Now that you’ve gone through all these engineering resources, I’ll remind you that local planning rules like zoning are the ultimate reason that we have to deal with car-oriented arterials. If you were writing a dramatic screenplay about dangerous infrastructure, traffic engineers and road designers would be some of the henchmen, and a planner would be the main bad guy. But that’s an article for another day.
I'm going to balk on this one.
There comes a time when engineers, planners, and decision makers need to recognize that these aren't fixable and they do serve a regional purpose. There are strategies we can use on other roadways that surround them. You can redevelop the malls and shopping centers around them and put in walkable/bikeable streets throughout. You can add corner stores and bike path cut-throughs. Until the land use and land allocation changes, redesigning the facility will not make a bit of difference in any of the first three pictures you showed. It's like putting a dress on a pig. It annoys the pig and ruins the dress.
Throughput happens--the question is not whether we can get it calmed, but whether we really want to. We don't always.
I don't mean the idealistic, "it would be nice if this were slower and safer" kind of want to--I mean "I still need to get somewhere and you haven't given me a good reason to slow down or any other way to make this trip" want to.
There is a balance needed. We have too many arteries--that's true. We won't be able to effectively transition them until we have network and land use mix to do those trips differently. Look at the east side of Clermont, Florida. There's only one east/west corridor and it sucks. On the west side of US 27, there are 5 parallel pathways. None of them are all that hard to manage. SR 50 is still worse than the others and probably shouldn't be crossed outside of a crosswalk (and maybe not even then), but the rest of it can either be transitioned or doesn't need it. They're working on connecting the network on the east side, but that's going to take a generation--and the best they can hope for at this point is going to be bikeable connectivity. The bad decisions have been made and they're going to be very, very hard to undo.

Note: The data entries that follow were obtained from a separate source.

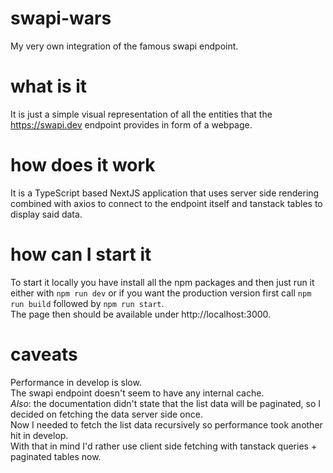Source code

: # swapi-wars
My very own integration of the famous swapi endpoint.

# what is it
It is just a simple visual representation of all the entities that the https://swapi.dev endpoint provides in form of a webpage.

# how does it work
It is a TypeScript based NextJS application that uses server side rendering combined with axios to connect to the endpoint itself and tanstack tables to display said data.

# how can I start it
To start it locally you have install all the npm packages and then just run it either with `npm run dev` or if you want the production version first call `npm run build` followed by `npm run start`.  
The page then should be available under http://localhost:3000.

# caveats
Performance in develop is slow.  
The swapi endpoint doesn't seem to have any internal cache.  
*Also*: the documentation didn't state that the list data will be paginated, so I decided on fetching the data server side once.  
Now I needed to fetch the list data recursively so performance took another hit in develop.  
With that in mind I'd rather use client side fetching with tanstack queries + paginated tables now.
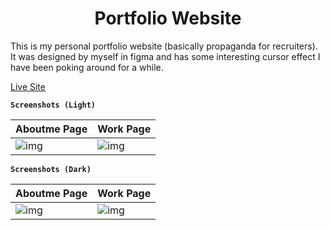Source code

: <h1 align="center">Portfolio Website</h1>

<p>
This is my personal portfolio website (basically propaganda for recruiters).
It was designed by myself in figma and has some interesting cursor effect I have been poking around for a while.
</p>

[Live Site](https://pavitrakar.netlify.app/)

<b><code>Screenshots (Light)</code></b>

| Aboutme Page                            | Work Page                               |
| --------------------------------------- | --------------------------------------- |
| ![img](https://i.imgur.com/UQM0HXI.png) | ![img](https://i.imgur.com/zbt5EZL.png) |


<b><code>Screenshots (Dark)</code></b>

| Aboutme Page                            | Work Page                               |
| --------------------------------------- | --------------------------------------- |
| ![img](https://i.imgur.com/xpph9X5.png) | ![img](https://i.imgur.com/QppqPNP.png) |
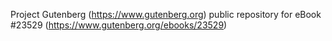 Project Gutenberg (https://www.gutenberg.org) public repository for eBook #23529 (https://www.gutenberg.org/ebooks/23529)
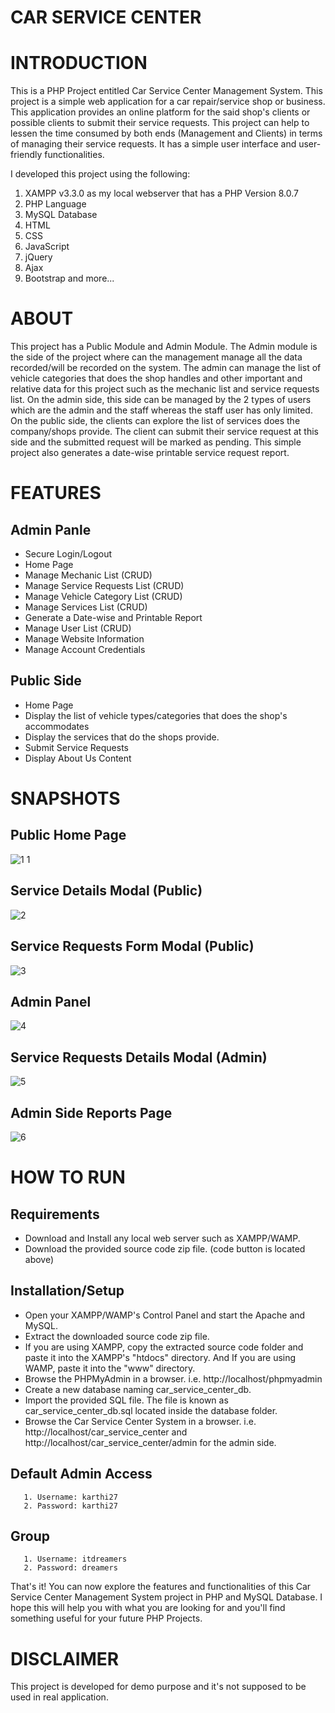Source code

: # CAR SERVICE CENTER
# INTRODUCTION
This is a PHP Project entitled Car Service Center Management System. This project is a simple web application for a car repair/service shop or business. This application provides an online platform for the said shop's clients or possible clients to submit their service requests. This project can help to lessen the time consumed by both ends (Management and Clients) in terms of managing their service requests. It has a simple user interface and user-friendly functionalities.

I developed this project using the following:

1. XAMPP v3.3.0 as my local webserver that has a PHP Version 8.0.7
2. PHP Language
3. MySQL Database
4. HTML
5. CSS
6. JavaScript
7. jQuery
8. Ajax
9. Bootstrap and more...

# ABOUT
This project has a Public Module and Admin Module. The Admin module is the side of the project where can the management manage all the data recorded/will be recorded on the system. The admin can manage the list of vehicle categories that does the shop handles and other important and relative data for this project such as the mechanic list and service requests list. On the admin side, this side can be managed by the 2 types of users which are the admin and the staff whereas the staff user has only limited. On the public side, the clients can explore the list of services does the company/shops provide. The client can submit their service request at this side and the submitted request will be marked as pending. This simple project also generates a date-wise printable service request report.

# FEATURES
## Admin Panle

- Secure Login/Logout
- Home Page
- Manage Mechanic List (CRUD)
- Manage Service Requests List (CRUD)
- Manage Vehicle Category List (CRUD)
- Manage Services List (CRUD)
- Generate a Date-wise and Printable Report
- Manage User List (CRUD)
- Manage Website Information
- Manage Account Credentials

## Public Side

- Home Page
- Display the list of vehicle types/categories that does the shop's accommodates
- Display the services that do the shops provide.
- Submit Service Requests
- Display About Us Content

# SNAPSHOTS
## Public Home Page
![1 1](https://user-images.githubusercontent.com/114408369/193228389-8ff4c5db-e548-4e55-8de8-e553edd43ab9.png)

## Service Details Modal (Public)
![2](https://user-images.githubusercontent.com/114408369/193228905-72cb4cba-323a-44a5-bf20-388ec0cda4be.png)

## Service Requests Form Modal (Public)
![3](https://user-images.githubusercontent.com/114408369/193229010-753b2143-f3ac-4b7e-8c3c-3539651f41bb.png)

## Admin Panel
![4](https://user-images.githubusercontent.com/114408369/193230011-7e5d6a8e-15ee-4c01-8ff1-5bf62218a006.png)

## Service Requests Details Modal (Admin)
![5](https://user-images.githubusercontent.com/114408369/193230185-64834796-b9a2-4ad5-aabe-8a3a33abd939.png)

## Admin Side Reports Page
![6](https://user-images.githubusercontent.com/114408369/193230303-afbe63a4-c85f-4c7e-aae3-bedd0c95037a.png)

# HOW TO RUN
## Requirements
- Download and Install any local web server such as XAMPP/WAMP.
- Download the provided source code zip file. (code button is located above)

## Installation/Setup
- Open your XAMPP/WAMP's Control Panel and start the Apache and MySQL.
- Extract the downloaded source code zip file.
- If you are using XAMPP, copy the extracted source code folder and paste it into the XAMPP's "htdocs" directory. And If you are using WAMP, paste it into the "www" directory.
- Browse the PHPMyAdmin in a browser. i.e. http://localhost/phpmyadmin
- Create a new database naming car_service_center_db.
- Import the provided SQL file. The file is known as car_service_center_db.sql located inside the database folder.
- Browse the Car Service Center System in a browser. i.e. http://localhost/car_service_center and http://localhost/car_service_center/admin for the admin side.

## Default Admin Access
       1. Username: karthi27
       2. Password: karthi27 
## Group 
       1. Username: itdreamers
       2. Password: dreamers
That's it! You can now explore the features and functionalities of this Car Service Center Management System project in PHP and MySQL Database. I hope this will help you with what you are looking for and you'll find something useful for your future PHP Projects.

# DISCLAIMER
This project is developed for demo purpose and it's not supposed to be used in real application.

You can slow a StRoad down enough for a few blocks to keep people from getting killed. We've done it in Orlando on S-OBT. We're at 9 months and no fatalities for the worst mile in the roadway. It took an $8.7 million dollar project to do so. It's still a 6-lane highway, but no more KA crashes since the project finished and we're down to 5 injuries from 20 annually. It worked, but it's not a sustainable model for the entire 40+ miles of OBT or the other 300 miles of this type of roadway throughout the Orlando area. Roads like OBT, SR 50, US 17-92, and a dozen others serve a function in the system. Not every facility can manage a road diet.
If:
-->there is already a network, (redundancy)
-->a tight resolution to the land use mix, (proximity)
and
-->less than 20k/day volume, (scale)
then the curb lines need to be moved in a lane repurposing
-->as soon as the pavement fails. (cash flow timing)
That's a lot of caveats. They can all fall into place within a decade or two, but it will take every bit of that time.
Politicians need to survive long enough to make systemic change. Too much change too fast and you'll set the whole process back a generation or more. Even the Barcelona Superblocks are 15 years in the making--and they had a network to start with. They did one. Then two more, then a few more. Now they're ready to do the whole city, but if they had tried to do that at the beginning they wouldn't have even gotten one done. Paris is moving about as fast as any city has ever even imagined, but even Paris started with a robust network, mixed land use, and well over two decades of incremental changes.
StRoads are a blight but we lean on them. They're awful crutches for a city and they need to go away, but the patient still needs to go to work or they won't be able to afford the next 5 surgeries.